Cactus Harvesting: Cycle-Aware Reference Counting in Rust
🌵 CactusRef is a single-threaded, cycle-aware, reference counting smart pointer
[docs] [code]. CactusRef is nearly a drop-in replacement for std::rc
from the Rust standard library. (CactusRef implements all std::rc::Rc APIs
except for std::rc::Rc::downcast, CoerceUnsized, and
DispatchFromDyn.) Throughout this post, Rc refers to cactusref::Rc. I
will refer to std::rc::Rc with its fully qualified name.
Motivation
Building cyclic data structures in Rust is hard. When a T needs to have
multiple owners, it can be wrapped in a std::rc::Rc. std::rc::Rc, however,
is not cycle-aware. Creating a cycle of std::rc::Rcs will leak memory. To work
around this, an std::rc::Rc can be downgraded into a std::rc::Weak.
std::rc::Rc Limitations
Strong references are much more convenient to work with than weak references. Imagine the following code (written in Ruby) to create a ring:
class Node
attr_accessor :next
end
def ring
n1 = Node.new
n2 = Node.new
n3 = Node.new
n1.next = n2
n2.next = n3
n3.next = n1
n1
end
head = ring
This code is quite difficult to write with std::rc::Rc and std::rc::Weak
because the ring wants to own references. If we used std::rc::Weak to
implement next, after ring returns, n2 and n3 would be dropped and the
std::rc::Weaks in the object graph would be dangling.

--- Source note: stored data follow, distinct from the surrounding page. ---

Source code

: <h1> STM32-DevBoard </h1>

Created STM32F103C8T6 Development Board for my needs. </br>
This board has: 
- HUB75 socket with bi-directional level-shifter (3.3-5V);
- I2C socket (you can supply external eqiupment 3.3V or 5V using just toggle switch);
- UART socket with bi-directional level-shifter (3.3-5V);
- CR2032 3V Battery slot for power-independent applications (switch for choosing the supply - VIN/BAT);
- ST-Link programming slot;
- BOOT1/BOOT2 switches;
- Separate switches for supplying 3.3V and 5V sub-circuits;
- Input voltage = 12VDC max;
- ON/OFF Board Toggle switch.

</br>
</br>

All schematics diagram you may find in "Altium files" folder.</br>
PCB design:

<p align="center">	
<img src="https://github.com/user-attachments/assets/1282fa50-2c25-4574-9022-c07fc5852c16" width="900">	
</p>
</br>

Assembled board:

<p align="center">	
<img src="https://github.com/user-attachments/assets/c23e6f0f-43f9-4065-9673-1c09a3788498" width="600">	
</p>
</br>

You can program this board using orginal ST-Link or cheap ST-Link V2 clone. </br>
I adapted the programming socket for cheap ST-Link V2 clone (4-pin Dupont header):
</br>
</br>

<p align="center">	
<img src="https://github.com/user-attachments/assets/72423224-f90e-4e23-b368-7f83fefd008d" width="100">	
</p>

n1, n2, and n3 form a cycle. This cycle is reachable because n1 is
also bound to the variable head. The strong count of n1 is two, which is
greater than the number of times it is owned by nodes in the cycle (only n3
owns n1). n2 and n3 should not be deallocated because they are in a cycle
with n1. Because n1 is externally reachable, the entire cycle is externally
reachable.
If we instead write this code:
head = ring
head = nil
# the cycle is unreachable and should be deallocated
The cycle is orphaned because the only strong references to nodes in the cycle come from other nodes in the cycle. The cycle is safe to deallocate and should be reaped.
Rust Example: Doubly Linked List
CactusRef can be used to implement a doubly linked list with ergonomic strong
references. The list is deallocated when the list binding is dropped because
the linked list is no longer externally reachable.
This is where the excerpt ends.